■ **Records contained in a dataset**:
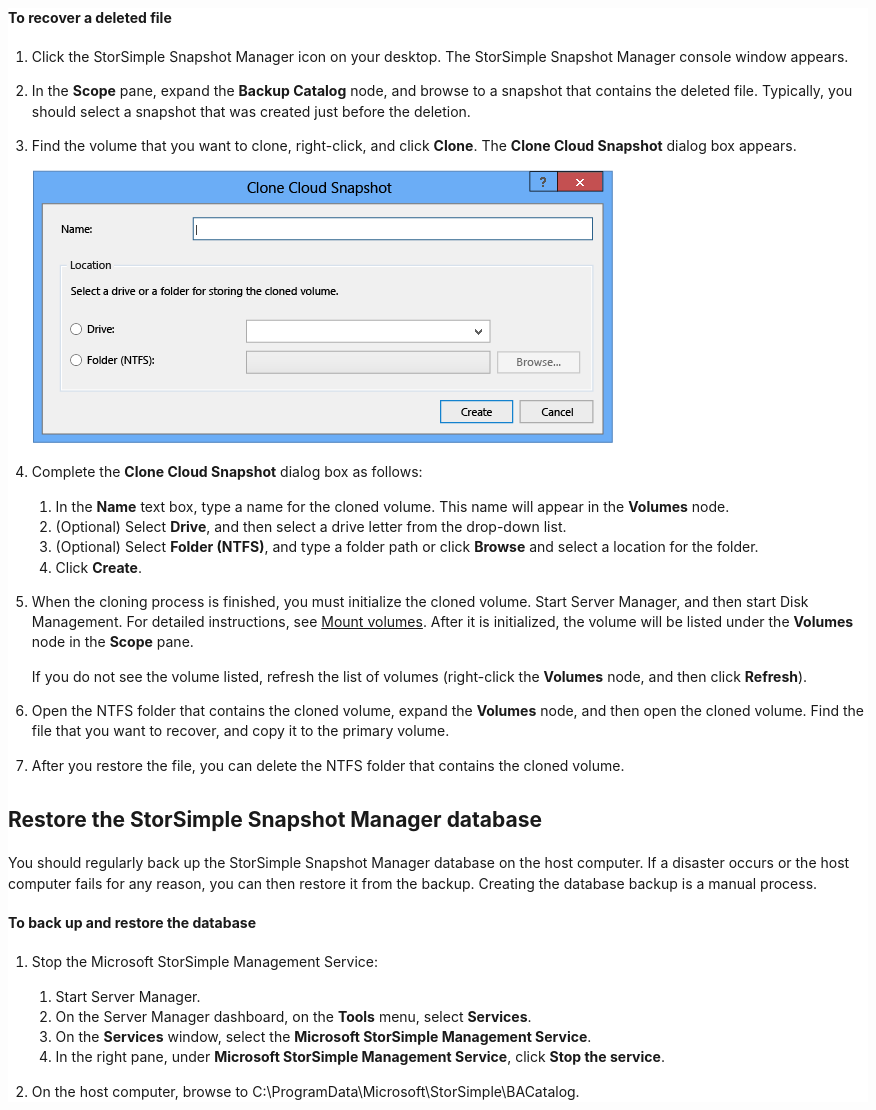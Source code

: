 #### To recover a deleted file
1. Click the StorSimple Snapshot Manager icon on your desktop. The StorSimple Snapshot Manager console window appears. 
2. In the **Scope** pane, expand the **Backup Catalog** node, and browse to a snapshot that contains the deleted file. Typically, you should select a snapshot that was created just before the deletion. 
3. Find the volume that you want to clone, right-click, and click **Clone**. The **Clone Cloud Snapshot** dialog box appears.
   
    ![Clone a cloud snapshot](./media/storsimple-snapshot-manager-manage-backup-catalog/HCS_SSM_Clone.png) 
4. Complete the **Clone Cloud Snapshot** dialog box as follows: 
   
   1. In the **Name** text box, type a name for the cloned volume. This name will appear in the **Volumes** node. 
   2. (Optional) Select **Drive**, and then select a drive letter from the drop-down list. 
   3. (Optional) Select **Folder (NTFS)**, and type a folder path or click **Browse** and select a location for the folder. 
   4. Click **Create**. 
5. When the cloning process is finished, you must initialize the cloned volume. Start Server Manager, and then start Disk Management. For detailed instructions, see [Mount volumes](storsimple-snapshot-manager-manage-volumes.md#mount-volumes). After it is initialized, the volume will be listed under the **Volumes** node in the **Scope** pane. 
   
    If you do not see the volume listed, refresh the list of volumes (right-click the **Volumes** node, and then click **Refresh**).
6. Open the NTFS folder that contains the cloned volume, expand the **Volumes** node, and then open the cloned volume. Find the file that you want to recover, and copy it to the primary volume.
7. After you restore the file, you can delete the NTFS folder that contains the cloned volume.

## Restore the StorSimple Snapshot Manager database
You should regularly back up the StorSimple Snapshot Manager database on the host computer. If a disaster occurs or the host computer fails for any reason, you can then restore it from the backup. Creating the database backup is a manual process.

#### To back up and restore the database
1. Stop the Microsoft StorSimple Management Service:
   
   1. Start Server Manager.
   2. On the Server Manager dashboard, on the **Tools** menu, select **Services**.
   3. On the **Services** window, select the **Microsoft StorSimple Management Service**.
   4. In the right pane, under **Microsoft StorSimple Management Service**, click **Stop the service**.
2. On the host computer, browse to C:\ProgramData\Microsoft\StorSimple\BACatalog.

■ **Description of the task**: Nothing but a number is expected here: how many lines above include the string "Management".

■ **Result**: 4